Evaluation Results. We selected the parameters \(\alpha \) and \(\beta \) in Eq. (5) using a grid search on a training ground truth set. In order to illustrate the importance of each term of our penalty function \(C_{total}\) (Sect. 3.2) based on our distance measures, we evaluated our algorithm omitting one of these terms while applying the two others (cf., Fig. 4). Especially, when considering the accumulation of the error over time we observe that omitting only one term increases the error at least by the factor of 1.5.

We also compared our method (ECAC) to the filament tracking algorithm in [8] denoted here by “Li2009” and our modification of [8] denoted by “Li2009+” and described below. Both methods are based on SOAC combined with a Particle Filter (PF) for endpoint tracking. The main difference between “Li2009” and “Li2009+” is in the type of likelihood model \(P_l(Z_t|X_t)\) used in PF. \(P_l(Z_t|X_t)\) describes the probability of an image patch \(Z_t\) for a given position of an endpoint \(X_t\). “Li2009” defines \(P_l(Z_t|X_t)\) based on an appearance model (which according to [8] works well for tracking individual actin filaments). For the problem of IF tracking we modify (referred as “Li2009+”) the likelihood model as follows: \(P_l(Z_t|X_t=p) \propto exp\{ - \mu \min _{p_b} \Vert p - p_b \Vert \},\) where the expression under the exponential is designed to take into account the branching points \(p_b^t\) in the current image and is equal to \(-\mu C_3(p)\) (see Sect. 3.2). For our data we set \(\mu =0.5\).

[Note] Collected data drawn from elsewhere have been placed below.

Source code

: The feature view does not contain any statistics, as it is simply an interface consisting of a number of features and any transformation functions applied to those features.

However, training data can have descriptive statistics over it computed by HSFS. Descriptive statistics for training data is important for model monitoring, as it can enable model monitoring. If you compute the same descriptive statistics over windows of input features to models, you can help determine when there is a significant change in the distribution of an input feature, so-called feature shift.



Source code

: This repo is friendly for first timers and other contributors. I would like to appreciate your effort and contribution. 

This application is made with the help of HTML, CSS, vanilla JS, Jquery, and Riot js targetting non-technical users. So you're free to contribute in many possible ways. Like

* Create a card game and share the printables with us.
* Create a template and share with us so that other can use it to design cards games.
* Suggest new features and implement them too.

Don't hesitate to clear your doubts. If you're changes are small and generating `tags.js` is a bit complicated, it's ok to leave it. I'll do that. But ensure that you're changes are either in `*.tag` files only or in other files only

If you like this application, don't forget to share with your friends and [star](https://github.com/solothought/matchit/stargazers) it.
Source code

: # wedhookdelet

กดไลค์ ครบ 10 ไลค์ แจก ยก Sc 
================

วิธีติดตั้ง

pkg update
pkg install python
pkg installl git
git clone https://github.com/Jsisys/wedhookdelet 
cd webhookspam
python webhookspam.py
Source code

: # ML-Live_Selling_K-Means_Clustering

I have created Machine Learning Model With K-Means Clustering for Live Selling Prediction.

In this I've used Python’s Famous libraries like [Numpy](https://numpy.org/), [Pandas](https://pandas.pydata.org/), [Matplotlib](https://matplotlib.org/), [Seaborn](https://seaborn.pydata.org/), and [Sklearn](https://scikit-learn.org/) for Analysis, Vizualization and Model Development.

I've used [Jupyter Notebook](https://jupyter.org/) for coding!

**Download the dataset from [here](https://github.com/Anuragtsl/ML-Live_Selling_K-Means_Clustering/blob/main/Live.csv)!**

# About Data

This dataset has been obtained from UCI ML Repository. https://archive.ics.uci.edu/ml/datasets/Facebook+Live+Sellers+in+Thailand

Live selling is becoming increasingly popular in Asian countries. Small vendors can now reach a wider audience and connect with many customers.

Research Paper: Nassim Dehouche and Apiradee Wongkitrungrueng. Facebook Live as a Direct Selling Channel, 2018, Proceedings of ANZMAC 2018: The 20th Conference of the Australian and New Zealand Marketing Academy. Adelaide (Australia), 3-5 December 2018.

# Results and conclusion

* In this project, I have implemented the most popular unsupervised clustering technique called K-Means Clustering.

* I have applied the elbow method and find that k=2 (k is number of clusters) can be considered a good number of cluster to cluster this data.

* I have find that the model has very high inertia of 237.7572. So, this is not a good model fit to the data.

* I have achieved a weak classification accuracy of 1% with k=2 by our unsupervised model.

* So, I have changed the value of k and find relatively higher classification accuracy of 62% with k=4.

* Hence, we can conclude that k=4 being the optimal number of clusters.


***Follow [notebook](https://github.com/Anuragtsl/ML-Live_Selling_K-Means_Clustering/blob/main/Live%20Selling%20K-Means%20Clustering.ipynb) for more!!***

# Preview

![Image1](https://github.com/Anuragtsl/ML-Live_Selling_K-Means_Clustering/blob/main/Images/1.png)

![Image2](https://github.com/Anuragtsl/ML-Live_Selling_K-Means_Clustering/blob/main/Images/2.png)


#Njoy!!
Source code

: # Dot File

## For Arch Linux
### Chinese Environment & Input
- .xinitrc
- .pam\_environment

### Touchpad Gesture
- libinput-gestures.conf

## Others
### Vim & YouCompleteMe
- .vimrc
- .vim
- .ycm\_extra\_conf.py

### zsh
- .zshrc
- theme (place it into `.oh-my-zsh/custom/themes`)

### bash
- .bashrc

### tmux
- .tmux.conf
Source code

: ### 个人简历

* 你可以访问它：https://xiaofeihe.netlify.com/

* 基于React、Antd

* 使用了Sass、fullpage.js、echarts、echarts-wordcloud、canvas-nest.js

As it’s shown in Figs. 5 and 6, the combination of three penalty terms for endpoint tracking in ECAC significantly reduces the overall tracking error in terms of all defined measures and outperforms “Li2009” and “Li2009+”. The described above modification of the likelihood model in “Li2009+” also boosts the performance of this algorithm comparing to the original model in “Li2009”’.

Fig. 6.

Comparison of average errors of ECAC with the filament tracking algorithm “Li2009” and its modification “Li2009+” for each of the 5 image sequences.

5 Conclusion

We presented a novel robust snake-based approach called Endpoint-controlled active contours (ECAC) for tracking single intermediate filaments within their cytoskeletal network. Our approach outperforms state-of-the-art approaches for tracking cytoskeletal filaments by at least a factor of 1.5 in terms of mean Frechet distance reduction for each evaluated video. This allows to automate the analysis of geometric and dynamic properties of intermediate filaments over time and to characterize different filament populations within the same cell. In conclusion, the provided algorithm will help to understand how different architectures of intermediate filament network contribute to fundamental cell behavior.